Extracted records
--- START ---

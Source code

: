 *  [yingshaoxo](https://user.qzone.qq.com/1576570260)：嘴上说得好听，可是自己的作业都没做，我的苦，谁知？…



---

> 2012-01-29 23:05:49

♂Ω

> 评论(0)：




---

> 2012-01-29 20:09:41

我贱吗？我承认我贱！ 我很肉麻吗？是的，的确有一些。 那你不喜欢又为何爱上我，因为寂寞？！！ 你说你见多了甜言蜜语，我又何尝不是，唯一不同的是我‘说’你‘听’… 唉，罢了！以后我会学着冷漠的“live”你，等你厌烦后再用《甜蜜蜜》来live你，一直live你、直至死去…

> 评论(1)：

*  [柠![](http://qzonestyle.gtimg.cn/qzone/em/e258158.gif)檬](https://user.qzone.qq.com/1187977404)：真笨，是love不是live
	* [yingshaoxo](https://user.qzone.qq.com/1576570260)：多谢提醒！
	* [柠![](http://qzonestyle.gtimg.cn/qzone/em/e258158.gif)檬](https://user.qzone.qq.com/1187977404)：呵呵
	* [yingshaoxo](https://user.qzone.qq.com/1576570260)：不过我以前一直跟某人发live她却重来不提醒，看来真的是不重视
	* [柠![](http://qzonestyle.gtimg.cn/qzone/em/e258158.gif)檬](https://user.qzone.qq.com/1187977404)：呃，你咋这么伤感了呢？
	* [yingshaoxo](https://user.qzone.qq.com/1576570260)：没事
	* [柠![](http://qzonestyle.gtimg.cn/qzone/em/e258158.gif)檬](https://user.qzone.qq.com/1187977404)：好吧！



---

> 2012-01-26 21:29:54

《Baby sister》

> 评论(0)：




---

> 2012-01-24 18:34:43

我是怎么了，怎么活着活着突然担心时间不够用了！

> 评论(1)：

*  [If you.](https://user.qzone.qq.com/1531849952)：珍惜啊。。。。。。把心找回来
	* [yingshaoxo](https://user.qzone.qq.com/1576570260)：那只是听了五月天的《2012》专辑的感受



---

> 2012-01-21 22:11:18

--- END ---

YOUR OBJECTIVE: Show me all lines in the records that contain "qzone".

RESULT OF THE EXERCISE:
: *  [yingshaoxo](https://user.qzone.qq.com/1576570260)：嘴上说得好听，可是自己的作业都没做，我的苦，谁知？…
*  [柠![](http://qzonestyle.gtimg.cn/qzone/em/e258158.gif)檬](https://user.qzone.qq.com/1187977404)：真笨，是love不是live
	* [yingshaoxo](https://user.qzone.qq.com/1576570260)：多谢提醒！
	* [柠![](http://qzonestyle.gtimg.cn/qzone/em/e258158.gif)檬](https://user.qzone.qq.com/1187977404)：呵呵
	* [yingshaoxo](https://user.qzone.qq.com/1576570260)：不过我以前一直跟某人发live她却重来不提醒，看来真的是不重视
	* [柠![](http://qzonestyle.gtimg.cn/qzone/em/e258158.gif)檬](https://user.qzone.qq.com/1187977404)：呃，你咋这么伤感了呢？
	* [yingshaoxo](https://user.qzone.qq.com/1576570260)：没事
	* [柠![](http://qzonestyle.gtimg.cn/qzone/em/e258158.gif)檬](https://user.qzone.qq.com/1187977404)：好吧！
*  [If you.](https://user.qzone.qq.com/1531849952)：珍惜啊。。。。。。把心找回来
	* [yingshaoxo](https://user.qzone.qq.com/1576570260)：那只是听了五月天的《2012》专辑的感受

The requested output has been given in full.